Restate word for word the lines in the listing below, starting at the line containing "The primary objective" and ending at the line containing "- [minimal](./minimal): A", both included; leave out the rest.
----
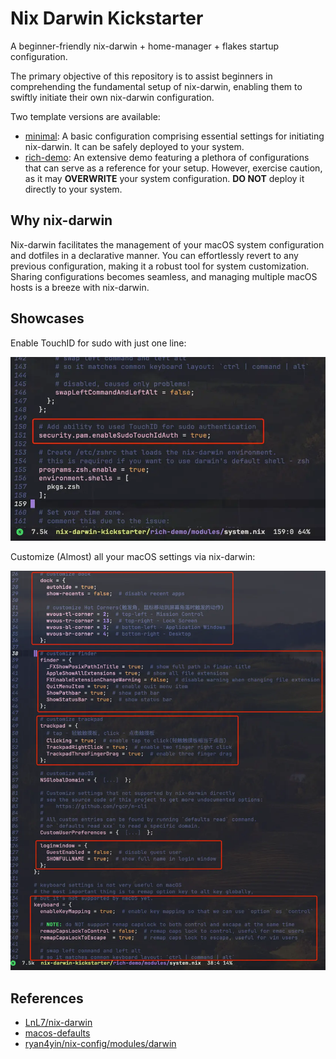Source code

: # Nix Darwin Kickstarter

A beginner-friendly nix-darwin + home-manager + flakes startup configuration.

The primary objective of this repository is to assist beginners in comprehending the fundamental setup of nix-darwin, enabling them to swiftly initiate their own nix-darwin configuration.

Two template versions are available:

- [minimal](./minimal): A basic configuration comprising essential settings for initiating nix-darwin. It can be safely deployed to your system.
- [rich-demo](./rich-demo): An extensive demo featuring a plethora of configurations that can serve as a reference for your setup. However, exercise caution, as it may **OVERWRITE** your system configuration. **DO NOT** deploy it directly to your system.

## Why nix-darwin

Nix-darwin facilitates the management of your macOS system configuration and dotfiles in a declarative manner.
You can effortlessly revert to any previous configuration, making it a robust tool for system customization.
Sharing configurations becomes seamless, and managing multiple macOS hosts is a breeze with nix-darwin.

## Showcases

Enable TouchID for sudo with just one line:

![](./_img/nix-darwin-enable-touchid.webp)

Customize (Almost) all your macOS settings via nix-darwin:

![](./_img/customize-your-macos.webp)

## References

- [LnL7/nix-darwin](https://github.com/LnL7/nix-darwin)
- [macos-defaults](https://github.com/yannbertrand/macos-defaults)
- [ryan4yin/nix-config/modules/darwin](https://github.com/ryan4yin/nix-config/tree/main/modules/darwin)

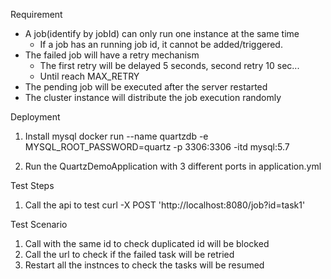 Requirement

* A job(identify by jobId) can only run one instance at the same time
  * If a job has an running job id, it cannot be added/triggered.
* The failed job will have a retry mechanism 
  * The first retry will be delayed 5 seconds, second retry 10 sec...
  * Until reach MAX_RETRY
* The pending job will be executed after the server restarted
* The cluster instance will distribute the job execution randomly

Deployment

1. Install mysql
docker run --name quartzdb -e MYSQL_ROOT_PASSWORD=quartz -p 3306:3306 -itd  mysql:5.7

1. Run the QuartzDemoApplication with 3 different ports in application.yml

Test Steps

1. Call the api to test
curl -X POST 'http://localhost:8080/job?id=task1'


Test Scenario
1. Call with the same id to check duplicated id will be blocked
1. Call the url to check if the failed task will be retried
1. Restart all the instnces to check the tasks will be resumed 
 

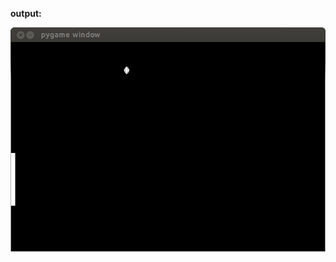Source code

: **output:**

![pong](https://github.com/alwasa0b/school/blob/master/introToPython/miniProject4/pong.png?raw=true)
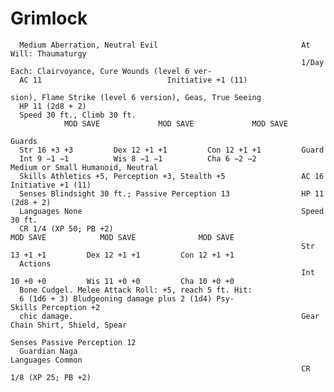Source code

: # Grimlock

      Medium Aberration, Neutral Evil                                At Will: Thaumaturgy
                                                                     1/Day Each: Clairvoyance, Cure Wounds (level 6 ver-
      AC 11                            Initiative +1 (11)
                                                                       sion), Flame Strike (level 6 version), Geas, True Seeing
      HP 11 (2d8 + 2)
      Speed 30 ft., Climb 30 ft.
                MOD SAVE             MOD SAVE             MOD SAVE
                                                                     Guards
      Str 16 +3 +3         Dex 12 +1 +1         Con 12 +1 +1         Guard
      Int 9 −1 −1          Wis 8 −1 −1          Cha 6 −2 −2          Medium or Small Humanoid, Neutral
      Skills Athletics +5, Perception +3, Stealth +5                 AC 16                            Initiative +1 (11)
      Senses Blindsight 30 ft.; Passive Perception 13                HP 11 (2d8 + 2)
      Languages None                                                 Speed 30 ft.
      CR 1/4 (XP 50; PB +2)                                                    MOD SAVE            MOD SAVE              MOD SAVE
                                                                     Str 13 +1 +1         Dex 12 +1 +1         Con 12 +1 +1
      Actions
                                                                     Int 10 +0 +0         Wis 11 +0 +0         Cha 10 +0 +0
      Bone Cudgel. Melee Attack Roll: +5, reach 5 ft. Hit:
      6 (1d6 + 3) Bludgeoning damage plus 2 (1d4) Psy-               Skills Perception +2
      chic damage.                                                   Gear Chain Shirt, Shield, Spear
                                                                     Senses Passive Perception 12
      Guardian Naga                                                  Languages Common
                                                                     CR 1/8 (XP 25; PB +2)
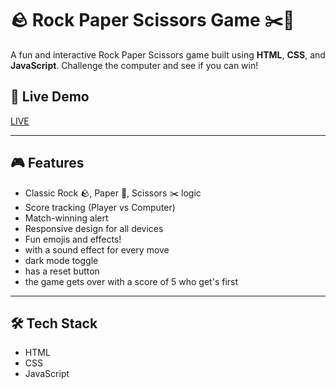 # 🪨 Rock Paper Scissors Game ✂️📄

A fun and interactive Rock Paper Scissors game built using **HTML**, **CSS**, and **JavaScript**. Challenge the computer and see if you can win!

## 🔗 Live Demo

[LIVE](https://livedemo07.netlify.app/)  

---

## 🎮 Features

- Classic Rock 🪨, Paper 📄, Scissors ✂️ logic
- Score tracking (Player vs Computer)
- Match-winning alert
- Responsive design for all devices
- Fun emojis and effects!
- with a sound effect for every move
- dark mode toggle
- has a reset button
- the game gets over with a score of 5 who get's first

---

## 🛠️ Tech Stack

- HTML
- CSS
- JavaScript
----
Response for this exercise:
The primary objective of this repository is to assist beginners in comprehending the fundamental setup of nix-darwin, enabling them to swiftly initiate their own nix-darwin configuration.

Two template versions are available:

- [minimal](./minimal): A basic configuration comprising essential settings for initiating nix-darwin. It can be safely deployed to your system.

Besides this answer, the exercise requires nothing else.